Each group writes a one-page plan:
- Who's reading which character?
- Who's on the Makey Makey board?
- Who's running live Foley?
- Who's controlling AI sound playback?
- What's your cue for each big moment?
You've found problems and have a plan. Now you polish.
Before you rehearse, watch the recording from Day 1. Laugh. Notice everything you didn't know. Notice how far you've come. THAT'S the gap you're about to close.
- Run 1: Full performance, no stops. Just get through it.
- Notes: What needs work? Be specific.
- Run 2: Apply your fixes. Full performance again.
- Notes: What still needs work?
- Run 3: Polished performance. This is the practice for tomorrow.
Today's the day. Each group performs their polished version to the room. Optional: record your performance.
When it's your group's turn — set up, signal you're ready, and go. The room watches in silence. You bring the scene to life.
When you're not performing, you're the audience. Listen for choices each group made. Notice what's different from yours. Applaud HARD when each group finishes — they earned it.
Now — for the first time — the original Japanese audio plays.
Listen for:
- What did the original do differently from your version?
- What did YOUR version do better?
- What sounds did the original have that you didn't think of?
- What sounds did YOU have that the original didn't bother with?
There's no "right" version. There's the version the original team made, and the version YOU made. Both are real.
Before you leave, share one word that describes these 10 days. Just one.
¡Buen trabajo! You translated. You built two physical instruments. You trained an AI. You designed sound. You performed live in front of your peers. You did 10 days of work that real production studios pay people to do. You belong here.
The skills you used these 10 days — sound design, translation, performance under pressure, AI tools, collaboration — are real careers. People do this work every day.
Robert Duncan is a four-time Emmy-nominated composer (Buffy the Vampire Slayer final season, Castle, S.W.A.T., The Night Agent). He scores with piano, trumpet, pipe organ, drums — plus experimental sounds from deconstructed pianos, submarine hulls, and discarded metal. He recorded this for you.

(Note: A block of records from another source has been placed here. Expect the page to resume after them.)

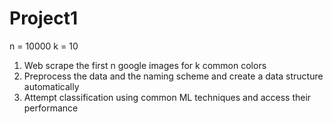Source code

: # Project1

n = 10000
k = 10

1. Web scrape the first n google images for k common colors
2. Preprocess the data and the naming scheme and create a data structure automatically
3. Attempt classification using common ML techniques and access their performance
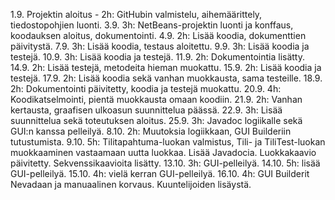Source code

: ﻿1.9. Projektin aloitus - 2h: GitHubin valmistelu, aihemäärittely, tiedostopohjien luonti.
3.9. 3h: NetBeans-projektin luonti ja konffaus, koodauksen aloitus, dokumentointi.
4.9. 2h: Lisää koodia, dokumenttien päivitystä.
7.9. 3h: Lisää koodia, testaus aloitettu.
9.9. 3h: Lisää koodia ja testejä.
10.9. 3h: Lisää koodia ja testejä.
11.9. 2h: Dokumentointia lisätty.
14.9. 2h: Lisää testejä, metodeita hieman muokattu.
15.9. 2h: Lisää koodia ja testejä.
17.9. 2h: Lisää koodia sekä vanhan muokkausta, sama testeille.
18.9. 2h: Dokumentointi päivitetty, koodia ja testejä muokattu.
20.9. 4h: Koodikatselmointi, pientä muokkausta omaan koodiin.
21.9. 2h: Vanhan kertausta, graafisen ulkoasun suunnittelua päässä.
22.9. 3h: Lisää suunnittelua sekä toteutuksen aloitus.
25.9. 3h: Javadoc logiikalle sekä GUI:n kanssa pelleilyä.
8.10. 2h: Muutoksia logiikkaan, GUI Builderiin tutustumista.
9.10. 5h: Tilitapahtuma-luokan valmistus, Tili- ja TiliTest-luokan muokkaaminen vastaamaan uutta luokkaa. 
         Lisää Javadocia. Luokkakaavio päivitetty. Sekvenssikaavioita lisätty.
13.10. 3h: GUI-pelleilyä.
14.10. 5h: lisää GUI-pelleilyä.
15.10. 4h: vielä kerran GUI-pelleilyä.
16.10. 4h: GUI Builderit Nevadaan ja manuaalinen korvaus. Kuuntelijoiden lisäystä.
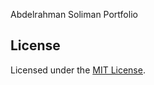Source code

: Abdelrahman Soliman Portfolio
## License
Licensed under the [MIT License](https://github.com/RyanFitzgerald/devfolio/blob/master/LICENSE.md).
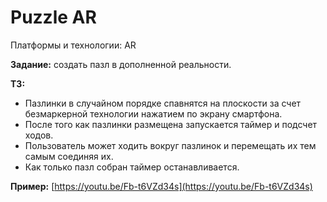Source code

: # Puzzle AR

Платформы и технологии: AR

**Задание:** создать пазл в дополненной реальности.

**ТЗ:**

- Пазлинки в случайном порядке спавнятся на плоскости за счет безмаркерной технологии нажатием по экрану смартфона.
- После того как пазлинки размещена запускается таймер и подсчет ходов.
- Пользователь может ходить вокруг пазлинок и перемещать их тем самым соединяя их.
- Как только пазл собран таймер останавливается.

**Пример:** [https://youtu.be/Fb-t6VZd34s](https://youtu.be/Fb-t6VZd34s)
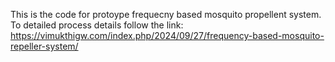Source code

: This is the code for protoype frequecny based mosquito propellent system.
To detailed process details follow the link:
https://vimukthigw.com/index.php/2024/09/27/frequency-based-mosquito-repeller-system/
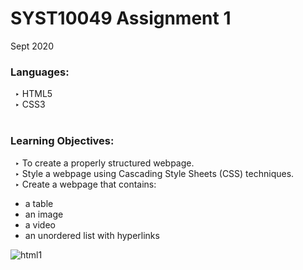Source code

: # SYST10049 Assignment 1

Sept 2020<br />

### **Languages:**<br />
  &ensp;‣ HTML5<br />
  &ensp;‣ CSS3<br /><br />
  
### **Learning Objectives:**<br />
  &ensp;‣ To create a properly structured webpage.<br />
  &ensp;‣ Style a webpage using Cascading Style Sheets (CSS) techniques.<br />
  &ensp;‣ Create a webpage that contains:
- a table
- an image
- a video
 - an unordered list with hyperlinks


![html1](https://user-images.githubusercontent.com/78629005/136075381-8d31550c-a2d0-4a8b-abfe-6ab32b8b3690.png)
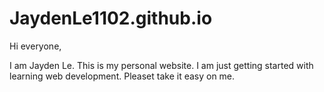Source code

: # JaydenLe1102.github.io
Hi everyone,

I am Jayden Le. This is my personal website. I am just getting started with learning web development. Pleaset take it  easy on me.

- Audio / Sound Engineering — building, recording, mixing
- Film / Cinema Production — bringing sound, image, and story together
- Music Composition / Music Technology — what Robert Duncan does
- Theater / Performing Arts — voice work and performance
- Spanish / Linguistics / Translation Studies — translation and interpretation
- Animation — many anime studios hire artists who understand sound
- Computer Science / AI — building the tools you used (Music FX, Teachable Machine)
Schools known for these areas: Berklee, Full Sail, NYU Tisch, USC, CalArts, Belmont, Middlebury Institute. Your local state university almost certainly has versions for a fraction of the cost.
- Foley Artist — what you did, full-time. Path: audio program + apprenticeship + portfolio.
- Sound Designer — designs sound for films, games, theater. Path: bachelor's + portfolio.
- Audio Engineer — records and mixes for music, film, broadcast. Path: 2–4 year program.
- Anime / Game Localizer — translates anime, manga, games. Path: bachelor's + bilingual fluency.
- Voice Actor / Dubbing Artist — voices animated characters and dubbed films. Path: audition-based.
- Film / TV Composer — Robert Duncan's job. Path: music degree + portfolio + persistence.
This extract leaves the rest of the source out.